=== DATASET RECORDS ===

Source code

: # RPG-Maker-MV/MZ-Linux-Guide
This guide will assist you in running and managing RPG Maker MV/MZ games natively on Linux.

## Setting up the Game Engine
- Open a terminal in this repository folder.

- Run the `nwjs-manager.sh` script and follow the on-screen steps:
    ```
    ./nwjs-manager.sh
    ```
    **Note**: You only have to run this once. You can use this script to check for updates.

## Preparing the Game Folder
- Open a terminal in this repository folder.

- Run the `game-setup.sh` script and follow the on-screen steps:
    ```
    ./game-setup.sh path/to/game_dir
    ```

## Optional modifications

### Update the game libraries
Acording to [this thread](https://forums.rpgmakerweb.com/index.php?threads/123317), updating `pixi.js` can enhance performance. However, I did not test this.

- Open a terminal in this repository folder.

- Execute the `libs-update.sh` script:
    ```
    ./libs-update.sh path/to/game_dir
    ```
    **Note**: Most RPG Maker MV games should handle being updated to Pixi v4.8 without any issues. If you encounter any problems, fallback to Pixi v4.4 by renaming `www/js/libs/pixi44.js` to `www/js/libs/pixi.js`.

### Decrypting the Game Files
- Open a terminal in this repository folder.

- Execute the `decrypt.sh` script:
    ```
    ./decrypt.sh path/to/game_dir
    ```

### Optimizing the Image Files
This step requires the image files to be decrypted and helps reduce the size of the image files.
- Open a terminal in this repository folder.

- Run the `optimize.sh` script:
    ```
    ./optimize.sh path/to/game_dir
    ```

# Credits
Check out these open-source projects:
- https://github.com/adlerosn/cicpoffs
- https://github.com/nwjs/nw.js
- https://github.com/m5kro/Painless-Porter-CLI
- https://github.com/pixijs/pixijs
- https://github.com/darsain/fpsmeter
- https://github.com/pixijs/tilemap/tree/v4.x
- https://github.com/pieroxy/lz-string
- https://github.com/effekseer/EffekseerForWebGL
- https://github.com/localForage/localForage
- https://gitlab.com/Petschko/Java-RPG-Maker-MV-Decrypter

===

- PROBLEM STATEMENT
Output, unchanged, the lines from the line with "Most RPG Maker" through the final line of the material.

- OUTPUT
    **Note**: Most RPG Maker MV games should handle being updated to Pixi v4.8 without any issues. If you encounter any problems, fallback to Pixi v4.4 by renaming `www/js/libs/pixi44.js` to `www/js/libs/pixi.js`.

### Decrypting the Game Files
- Open a terminal in this repository folder.

- Execute the `decrypt.sh` script:
    ```
    ./decrypt.sh path/to/game_dir
    ```

### Optimizing the Image Files
This step requires the image files to be decrypted and helps reduce the size of the image files.
- Open a terminal in this repository folder.

- Run the `optimize.sh` script:
    ```
    ./optimize.sh path/to/game_dir
    ```

# Credits
Check out these open-source projects:
- https://github.com/adlerosn/cicpoffs
- https://github.com/nwjs/nw.js
- https://github.com/m5kro/Painless-Porter-CLI
- https://github.com/pixijs/pixijs
- https://github.com/darsain/fpsmeter
- https://github.com/pixijs/tilemap/tree/v4.x
- https://github.com/pieroxy/lz-string
- https://github.com/effekseer/EffekseerForWebGL
- https://github.com/localForage/localForage
- https://gitlab.com/Petschko/Java-RPG-Maker-MV-Decrypter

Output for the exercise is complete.